The Wall's Political Stake

Slate's Ben Mathis-Lilley acknowledges that polls underestimated Donald Trump's chances in 2016 and that polls 543 days ahead of an election are not predictive. (Add to that the possible effect, negative or positive, of a Special Counsel's report and the possibility that the standard-bearer will be President Pence.)

Still, he notes that surveys now show President Trump losing a matchup against Bernie Sanders or Joe Biden by a wide margin, and by less of a margin than against Elizabeth Warren or Kamala Harris. Moreover,

What’s most worrisome for Trump about these results is not just that Biden and Sanders are both very well-known—only 9 percent of Americans said they didn’t have an opinion about Sanders in a recent Gallup poll, and Biden is Biden—but that they’re well-known for being about as far apart ideologically as two Democratic presidential candidates could be. Biden is the guy strongly associated with the Democratic Party establishment who has a long record on issues like criminal justice and financial regulation that now qualify as conservative; Sanders is the fiery leftist outsider who wants to crush the banks and raise taxes to pay for universal health care and higher education. If both of those guys would trounce Trump, it suggests that there’s not much that voters could learn about Warren or Harris—or really anyone with a (D) next to their name—that they would find disqualifying.
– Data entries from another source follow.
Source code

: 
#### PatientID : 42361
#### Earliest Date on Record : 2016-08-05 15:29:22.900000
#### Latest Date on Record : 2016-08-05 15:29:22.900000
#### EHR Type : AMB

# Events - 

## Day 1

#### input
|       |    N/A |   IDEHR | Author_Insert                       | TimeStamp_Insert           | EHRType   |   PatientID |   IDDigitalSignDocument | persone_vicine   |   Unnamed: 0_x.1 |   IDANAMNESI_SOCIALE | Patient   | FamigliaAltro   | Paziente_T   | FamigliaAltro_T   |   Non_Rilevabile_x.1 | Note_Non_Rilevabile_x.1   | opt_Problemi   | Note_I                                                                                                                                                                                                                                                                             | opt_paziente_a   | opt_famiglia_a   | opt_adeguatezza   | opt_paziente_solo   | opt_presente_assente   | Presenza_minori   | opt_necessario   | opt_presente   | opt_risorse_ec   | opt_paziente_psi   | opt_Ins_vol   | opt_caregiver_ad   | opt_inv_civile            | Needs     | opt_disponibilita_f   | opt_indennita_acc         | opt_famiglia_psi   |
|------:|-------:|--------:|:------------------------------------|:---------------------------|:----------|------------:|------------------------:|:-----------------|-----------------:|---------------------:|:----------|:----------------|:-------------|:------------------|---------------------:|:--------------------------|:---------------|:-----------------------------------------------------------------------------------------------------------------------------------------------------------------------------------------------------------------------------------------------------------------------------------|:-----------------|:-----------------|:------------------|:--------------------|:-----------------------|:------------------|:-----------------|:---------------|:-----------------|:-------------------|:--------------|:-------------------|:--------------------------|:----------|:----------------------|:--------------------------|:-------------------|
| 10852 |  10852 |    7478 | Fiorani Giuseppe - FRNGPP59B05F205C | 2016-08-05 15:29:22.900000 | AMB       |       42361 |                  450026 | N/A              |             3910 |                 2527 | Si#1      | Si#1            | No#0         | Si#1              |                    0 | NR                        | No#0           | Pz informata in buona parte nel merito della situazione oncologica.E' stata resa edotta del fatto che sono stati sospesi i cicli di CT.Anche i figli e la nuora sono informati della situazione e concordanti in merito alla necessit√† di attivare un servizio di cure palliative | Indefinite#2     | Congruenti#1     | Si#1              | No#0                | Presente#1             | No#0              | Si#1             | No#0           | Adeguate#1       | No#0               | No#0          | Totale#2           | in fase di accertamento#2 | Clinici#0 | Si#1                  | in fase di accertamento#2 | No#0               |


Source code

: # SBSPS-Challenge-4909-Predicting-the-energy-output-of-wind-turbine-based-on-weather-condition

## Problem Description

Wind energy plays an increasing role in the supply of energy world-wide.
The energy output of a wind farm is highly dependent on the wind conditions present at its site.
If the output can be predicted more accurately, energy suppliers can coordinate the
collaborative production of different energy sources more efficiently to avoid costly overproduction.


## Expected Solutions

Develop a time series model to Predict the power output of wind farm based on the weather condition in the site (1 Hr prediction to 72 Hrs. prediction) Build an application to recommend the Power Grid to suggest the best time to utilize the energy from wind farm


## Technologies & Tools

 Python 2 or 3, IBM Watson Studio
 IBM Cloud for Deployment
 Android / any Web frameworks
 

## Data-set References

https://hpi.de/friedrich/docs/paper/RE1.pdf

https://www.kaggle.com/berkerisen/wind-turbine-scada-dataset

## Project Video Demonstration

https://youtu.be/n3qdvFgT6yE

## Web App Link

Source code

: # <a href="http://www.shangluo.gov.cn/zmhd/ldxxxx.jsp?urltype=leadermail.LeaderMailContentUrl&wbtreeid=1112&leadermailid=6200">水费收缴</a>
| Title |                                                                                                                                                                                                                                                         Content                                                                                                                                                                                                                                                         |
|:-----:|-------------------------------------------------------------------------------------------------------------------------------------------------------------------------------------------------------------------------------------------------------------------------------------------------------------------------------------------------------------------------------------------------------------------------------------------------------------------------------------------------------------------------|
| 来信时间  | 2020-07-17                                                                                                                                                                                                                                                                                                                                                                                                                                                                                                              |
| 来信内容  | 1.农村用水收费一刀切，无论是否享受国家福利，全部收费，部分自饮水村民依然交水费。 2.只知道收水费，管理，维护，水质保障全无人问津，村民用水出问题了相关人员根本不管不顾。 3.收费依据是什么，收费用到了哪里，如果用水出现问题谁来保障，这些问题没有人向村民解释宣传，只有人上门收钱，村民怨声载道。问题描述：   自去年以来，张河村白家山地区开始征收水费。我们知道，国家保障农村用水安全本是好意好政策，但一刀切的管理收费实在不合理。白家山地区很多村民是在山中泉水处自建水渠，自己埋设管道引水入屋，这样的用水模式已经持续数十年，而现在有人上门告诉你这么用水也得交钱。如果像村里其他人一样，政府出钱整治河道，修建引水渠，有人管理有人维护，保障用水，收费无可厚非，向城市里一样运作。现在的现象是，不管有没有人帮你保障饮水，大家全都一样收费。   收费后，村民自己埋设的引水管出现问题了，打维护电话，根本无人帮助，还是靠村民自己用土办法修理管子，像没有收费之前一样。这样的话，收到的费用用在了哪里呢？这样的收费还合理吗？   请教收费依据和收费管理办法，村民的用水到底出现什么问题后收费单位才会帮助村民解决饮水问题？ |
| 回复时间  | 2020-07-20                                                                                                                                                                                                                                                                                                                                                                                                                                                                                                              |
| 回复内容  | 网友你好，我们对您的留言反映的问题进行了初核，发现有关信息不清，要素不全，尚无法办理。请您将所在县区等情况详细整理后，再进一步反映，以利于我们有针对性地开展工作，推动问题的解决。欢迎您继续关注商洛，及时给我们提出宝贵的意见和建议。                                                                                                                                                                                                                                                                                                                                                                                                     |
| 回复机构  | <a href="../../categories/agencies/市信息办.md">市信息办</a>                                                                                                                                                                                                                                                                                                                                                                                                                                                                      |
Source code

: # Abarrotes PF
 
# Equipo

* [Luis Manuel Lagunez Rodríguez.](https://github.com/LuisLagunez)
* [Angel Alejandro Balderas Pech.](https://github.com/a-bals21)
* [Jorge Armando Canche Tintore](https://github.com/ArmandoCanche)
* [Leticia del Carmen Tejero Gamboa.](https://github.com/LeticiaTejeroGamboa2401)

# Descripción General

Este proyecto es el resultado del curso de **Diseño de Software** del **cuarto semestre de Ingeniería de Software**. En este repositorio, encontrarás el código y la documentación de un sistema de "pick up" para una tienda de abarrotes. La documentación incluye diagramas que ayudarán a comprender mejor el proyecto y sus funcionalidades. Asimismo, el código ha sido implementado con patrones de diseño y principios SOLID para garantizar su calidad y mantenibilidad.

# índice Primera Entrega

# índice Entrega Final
And that’s in the context of a fairly strong economy. And in the context of Michigan voters believing their state is on “the right track” by a 19-point margin, according to the same poll.

The latter fact is either extraordinary or very misleading. Heading into the 2016 presidential election, a "satisfied"/"dissatisfied" poll indicated the American people were very displeased, indeed, and the challenger scored a surprising victory over the candidate of the incumbent party, who was well pleased with President Obama.

Mathis-Lilley concludes

Not good for the Trump man! But hey, there’s still time to turn it around. Maybe if he builds the wall? (WDIV and the Detroit News found that Michigan voters oppose Trump’s wall plan by a 21-point margin.)

But don't discount the impact approval by Congress of funding for a wall would have on the support for President Trump. His popularity would increase in the immediate aftermath of legislation reopening the federal government in return for money for a concrete or steel wall.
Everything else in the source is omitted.